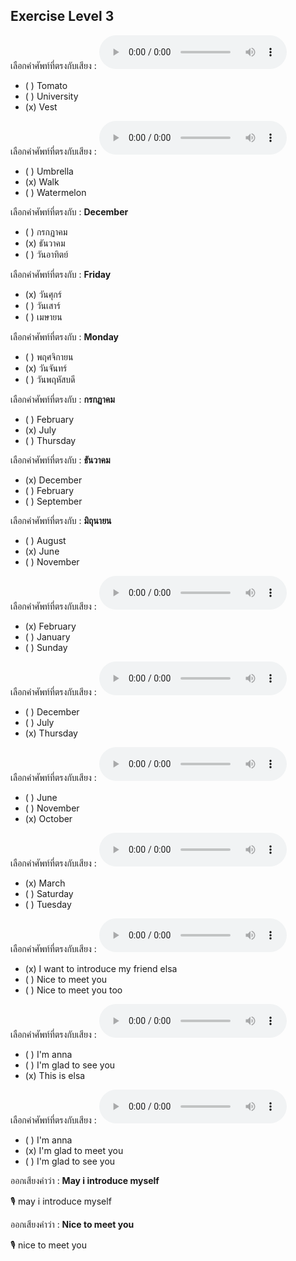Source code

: ## Exercise Level 3

เลือกคำศัพท์ที่ตรงกับเสียง :  ![](/media/audio/Vest.mp3) 
 - ( ) Tomato
 - ( ) University
 - (x) Vest


เลือกคำศัพท์ที่ตรงกับเสียง :  ![](/media/audio/Walk.mp3) 
 - ( ) Umbrella
 - (x) Walk
 - ( ) Watermelon


 เลือกคำศัพท์ที่ตรงกับ : **December**
 - ( ) กรกฏาคม
 - (x) ธันวาคม
 - ( ) วันอาทิตย์

 เลือกคำศัพท์ที่ตรงกับ : **Friday**
 - (x) วันศุกร์
 - ( ) วันเสาร์
 - ( ) เมษายน

 เลือกคำศัพท์ที่ตรงกับ : **Monday**
 - ( ) พฤศจิกายน
 - (x) วันจันทร์
 - ( ) วันพฤหัสบดี

 เลือกคำศัพท์ที่ตรงกับ : **กรกฏาคม**
 - ( ) February
 - (x) July
 - ( ) Thursday

 เลือกคำศัพท์ที่ตรงกับ : **ธันวาคม**
 - (x) December
 - ( ) February
 - ( ) September

 เลือกคำศัพท์ที่ตรงกับ : **มิถุนายน**
 - ( ) August
 - (x) June
 - ( ) November

เลือกคำศัพท์ที่ตรงกับเสียง :  ![](/media/audio/February.mp3) 
 - (x) February
 - ( ) January
 - ( ) Sunday


เลือกคำศัพท์ที่ตรงกับเสียง :  ![](/media/audio/Thursday.mp3) 
 - ( ) December
 - ( ) July
 - (x) Thursday


เลือกคำศัพท์ที่ตรงกับเสียง :  ![](/media/audio/October.mp3) 
 - ( ) June
 - ( ) November
 - (x) October


เลือกคำศัพท์ที่ตรงกับเสียง :  ![](/media/audio/March.mp3) 
 - (x) March
 - ( ) Saturday
 - ( ) Tuesday


เลือกคำศัพท์ที่ตรงกับเสียง :  ![](/media/audio/I&#x20;want&#x20;to&#x20;introduce&#x20;my&#x20;friend&#x20;Elsa.mp3) 
 - (x) I want to introduce my friend elsa
 - ( ) Nice to meet you
 - ( ) Nice to meet you too


เลือกคำศัพท์ที่ตรงกับเสียง :  ![](/media/audio/This&#x20;is&#x20;Elsa.mp3) 
 - ( ) I'm anna
 - ( ) I'm glad to see you
 - (x) This is elsa


เลือกคำศัพท์ที่ตรงกับเสียง :  ![](/media/audio/I'm&#x20;glad&#x20;to&#x20;meet&#x20;you.mp3) 
 - ( ) I'm anna
 - (x) I'm glad to meet you
 - ( ) I'm glad to see you

ออกเสียงคำว่า : **May i introduce myself** 

🎙️ may i introduce myself

ออกเสียงคำว่า : **Nice to meet you** 

🎙️ nice to meet you

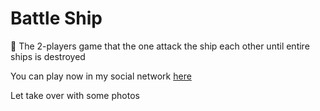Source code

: <h1>Battle Ship</h1>

🚢 The 2-players game that the one attack the ship each other until entire ships is destroyed 

You can play now in my social network [here](https://nnaaaa.github.io/EUN/#/games)

Let take over with some photos
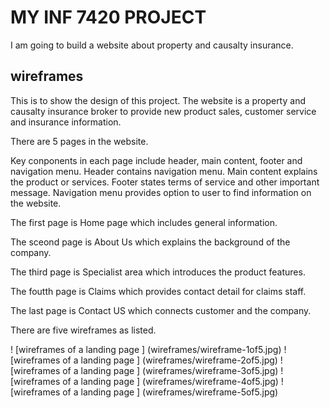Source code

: # MY INF 7420 PROJECT

I am going to build a website about property and causalty insurance.

## wireframes

This is to show the design of this project.
The website is a property and causalty insurance broker to provide new product sales, customer service and insurance information.

There are 5 pages in the website.

Key conponents in each page include header, main content, footer and navigation menu.
Header contains navigation menu.
Main content explains the product or services.
Footer states terms of service and other important message.
Navigation menu provides option to user to find information on the website.

The first page is Home page which includes general information.

The sceond page is About Us which explains the background of the company.

The third page is Specialist area which introduces the product features.

The foutth page is Claims which provides contact detail for claims staff.

The last page is Contact US which connects customer and the company.

There are five wireframes as listed.

! [wireframes of a landing page ] (wireframes/wireframe-1of5.jpg)
! [wireframes of a landing page ] (wireframes/wireframe-2of5.jpg)
! [wireframes of a landing page ] (wireframes/wireframe-3of5.jpg)
! [wireframes of a landing page ] (wireframes/wireframe-4of5.jpg)
! [wireframes of a landing page ] (wireframes/wireframe-5of5.jpg)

# # # #

Using the data above, copy exactly the lines from the one containing "- (x) I'm glad to meet you" to the one containing "page ] (wireframes/wireframe-3of5.jpg)", inclusive. Exclude the pictures.

 - (x) I'm glad to meet you
 - ( ) I'm glad to see you

ออกเสียงคำว่า : **May i introduce myself** 

🎙️ may i introduce myself

ออกเสียงคำว่า : **Nice to meet you** 

🎙️ nice to meet you

Source code

: <h1>Battle Ship</h1>

🚢 The 2-players game that the one attack the ship each other until entire ships is destroyed 

You can play now in my social network [here](https://nnaaaa.github.io/EUN/#/games)

Let take over with some photos
Source code

: # MY INF 7420 PROJECT

I am going to build a website about property and causalty insurance.

## wireframes

This is to show the design of this project.
The website is a property and causalty insurance broker to provide new product sales, customer service and insurance information.

There are 5 pages in the website.

Key conponents in each page include header, main content, footer and navigation menu.
Header contains navigation menu.
Main content explains the product or services.
Footer states terms of service and other important message.
Navigation menu provides option to user to find information on the website.

The first page is Home page which includes general information.

The sceond page is About Us which explains the background of the company.

The third page is Specialist area which introduces the product features.

The foutth page is Claims which provides contact detail for claims staff.

The last page is Contact US which connects customer and the company.

There are five wireframes as listed.

! [wireframes of a landing page ] (wireframes/wireframe-1of5.jpg)
! [wireframes of a landing page ] (wireframes/wireframe-2of5.jpg)
! [wireframes of a landing page ] (wireframes/wireframe-3of5.jpg)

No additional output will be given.